╔══

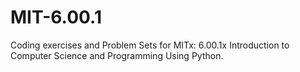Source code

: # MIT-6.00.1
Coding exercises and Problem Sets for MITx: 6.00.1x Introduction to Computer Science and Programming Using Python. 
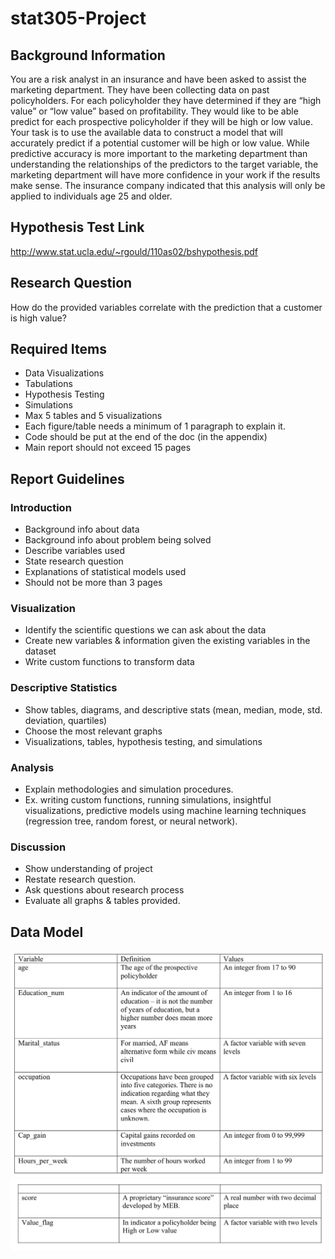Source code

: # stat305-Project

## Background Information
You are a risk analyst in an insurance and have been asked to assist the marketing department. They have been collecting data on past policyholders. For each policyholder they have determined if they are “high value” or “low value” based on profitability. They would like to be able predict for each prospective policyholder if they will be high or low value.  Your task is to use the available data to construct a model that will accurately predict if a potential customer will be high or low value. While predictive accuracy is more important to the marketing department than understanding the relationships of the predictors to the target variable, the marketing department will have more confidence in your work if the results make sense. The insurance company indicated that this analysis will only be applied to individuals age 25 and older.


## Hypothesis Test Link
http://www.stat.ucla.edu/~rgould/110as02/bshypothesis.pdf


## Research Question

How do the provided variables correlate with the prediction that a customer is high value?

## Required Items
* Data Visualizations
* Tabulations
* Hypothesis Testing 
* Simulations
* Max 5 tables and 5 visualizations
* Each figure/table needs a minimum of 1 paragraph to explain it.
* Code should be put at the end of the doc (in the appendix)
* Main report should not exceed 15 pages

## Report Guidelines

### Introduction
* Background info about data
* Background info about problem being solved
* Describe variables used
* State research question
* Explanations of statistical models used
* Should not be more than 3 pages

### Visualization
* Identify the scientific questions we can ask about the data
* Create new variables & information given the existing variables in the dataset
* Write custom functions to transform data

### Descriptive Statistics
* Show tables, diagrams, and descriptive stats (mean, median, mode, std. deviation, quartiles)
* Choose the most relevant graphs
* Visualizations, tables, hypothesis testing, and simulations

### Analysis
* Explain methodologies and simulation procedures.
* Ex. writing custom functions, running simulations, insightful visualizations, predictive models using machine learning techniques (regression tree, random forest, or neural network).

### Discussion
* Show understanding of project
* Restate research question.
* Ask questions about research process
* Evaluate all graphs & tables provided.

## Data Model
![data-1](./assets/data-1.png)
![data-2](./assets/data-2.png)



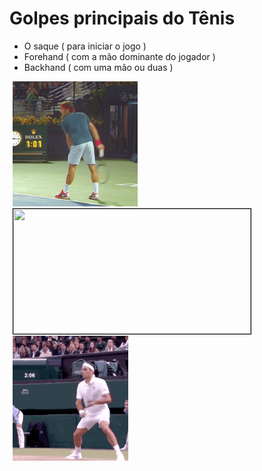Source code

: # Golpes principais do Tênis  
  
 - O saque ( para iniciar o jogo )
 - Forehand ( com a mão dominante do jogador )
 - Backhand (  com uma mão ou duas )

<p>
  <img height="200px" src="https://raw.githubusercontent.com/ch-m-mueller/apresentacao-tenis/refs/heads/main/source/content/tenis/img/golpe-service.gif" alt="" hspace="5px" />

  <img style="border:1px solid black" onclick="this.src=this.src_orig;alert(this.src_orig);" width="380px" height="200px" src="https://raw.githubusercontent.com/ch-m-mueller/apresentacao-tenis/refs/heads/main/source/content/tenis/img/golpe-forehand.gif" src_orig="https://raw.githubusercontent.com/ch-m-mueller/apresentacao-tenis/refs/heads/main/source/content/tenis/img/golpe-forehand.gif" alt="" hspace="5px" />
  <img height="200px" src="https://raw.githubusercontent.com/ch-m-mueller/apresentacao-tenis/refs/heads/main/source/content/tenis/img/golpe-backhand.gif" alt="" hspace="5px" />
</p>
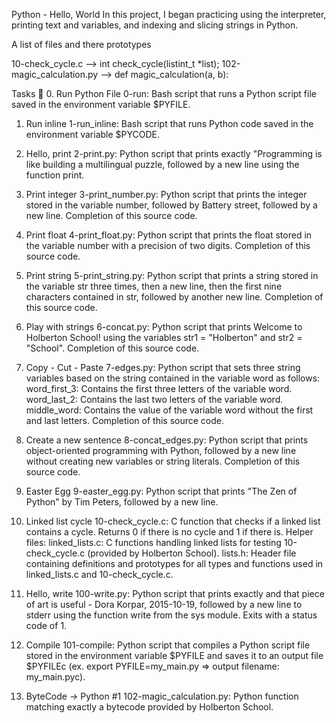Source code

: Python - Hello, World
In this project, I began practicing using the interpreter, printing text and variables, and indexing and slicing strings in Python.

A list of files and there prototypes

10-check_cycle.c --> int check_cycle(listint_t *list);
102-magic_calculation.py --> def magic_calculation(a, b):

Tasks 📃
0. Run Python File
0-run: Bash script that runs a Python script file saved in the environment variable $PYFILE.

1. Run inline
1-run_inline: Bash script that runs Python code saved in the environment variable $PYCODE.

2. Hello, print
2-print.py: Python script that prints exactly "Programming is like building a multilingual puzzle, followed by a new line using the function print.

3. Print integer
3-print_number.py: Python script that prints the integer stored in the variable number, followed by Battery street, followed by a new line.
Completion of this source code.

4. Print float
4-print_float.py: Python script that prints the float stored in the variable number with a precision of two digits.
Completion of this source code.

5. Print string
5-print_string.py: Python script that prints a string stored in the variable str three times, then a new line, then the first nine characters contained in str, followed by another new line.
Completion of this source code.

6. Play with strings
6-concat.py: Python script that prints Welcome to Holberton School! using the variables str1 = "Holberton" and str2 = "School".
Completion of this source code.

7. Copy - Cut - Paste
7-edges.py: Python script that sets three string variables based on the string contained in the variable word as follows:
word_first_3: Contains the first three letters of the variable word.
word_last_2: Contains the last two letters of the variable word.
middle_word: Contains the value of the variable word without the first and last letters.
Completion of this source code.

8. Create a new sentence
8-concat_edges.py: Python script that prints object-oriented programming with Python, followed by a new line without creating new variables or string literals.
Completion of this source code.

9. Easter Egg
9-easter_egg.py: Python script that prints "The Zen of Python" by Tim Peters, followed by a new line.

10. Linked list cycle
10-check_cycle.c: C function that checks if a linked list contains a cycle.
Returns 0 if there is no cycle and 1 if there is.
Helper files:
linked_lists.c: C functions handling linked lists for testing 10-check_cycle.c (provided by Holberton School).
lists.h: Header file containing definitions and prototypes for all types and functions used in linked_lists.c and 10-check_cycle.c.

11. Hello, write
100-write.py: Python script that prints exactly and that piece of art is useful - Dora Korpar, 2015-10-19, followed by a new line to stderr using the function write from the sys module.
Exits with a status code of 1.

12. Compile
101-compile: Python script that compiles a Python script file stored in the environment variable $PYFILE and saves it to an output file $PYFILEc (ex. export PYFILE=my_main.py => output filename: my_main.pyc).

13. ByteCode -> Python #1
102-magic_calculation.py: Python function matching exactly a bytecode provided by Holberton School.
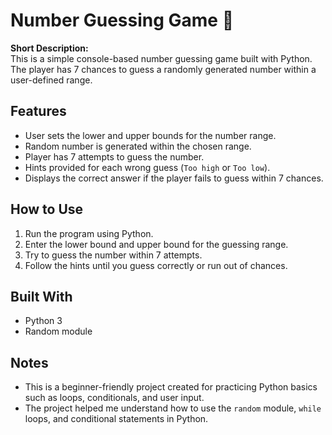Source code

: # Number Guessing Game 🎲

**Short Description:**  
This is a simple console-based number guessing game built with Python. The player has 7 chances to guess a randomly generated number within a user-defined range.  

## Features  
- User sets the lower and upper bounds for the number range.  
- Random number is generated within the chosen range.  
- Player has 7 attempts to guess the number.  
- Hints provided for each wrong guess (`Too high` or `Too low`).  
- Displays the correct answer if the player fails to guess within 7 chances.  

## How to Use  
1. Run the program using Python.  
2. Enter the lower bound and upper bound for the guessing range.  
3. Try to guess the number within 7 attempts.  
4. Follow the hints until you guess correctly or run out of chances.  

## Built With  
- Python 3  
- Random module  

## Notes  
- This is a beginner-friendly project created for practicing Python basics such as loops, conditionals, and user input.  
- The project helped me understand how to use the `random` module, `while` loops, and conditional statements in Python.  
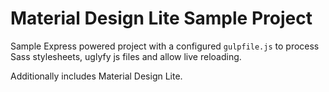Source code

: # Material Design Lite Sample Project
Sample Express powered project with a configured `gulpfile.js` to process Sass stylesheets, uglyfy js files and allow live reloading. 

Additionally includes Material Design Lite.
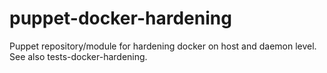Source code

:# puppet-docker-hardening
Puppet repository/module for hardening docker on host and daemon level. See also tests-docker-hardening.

╚══

ACTIVITY :: The lines above starting at the one that contains "linked_lists.c: C functions" and ending at the one that contains "100-write.py: Python script" must be transcribed exactly, and no other lines may appear.

COMPLETED EXERCISE ::
linked_lists.c: C functions handling linked lists for testing 10-check_cycle.c (provided by Holberton School).
lists.h: Header file containing definitions and prototypes for all types and functions used in linked_lists.c and 10-check_cycle.c.

11. Hello, write
100-write.py: Python script that prints exactly and that piece of art is useful - Dora Korpar, 2015-10-19, followed by a new line to stderr using the function write from the sys module.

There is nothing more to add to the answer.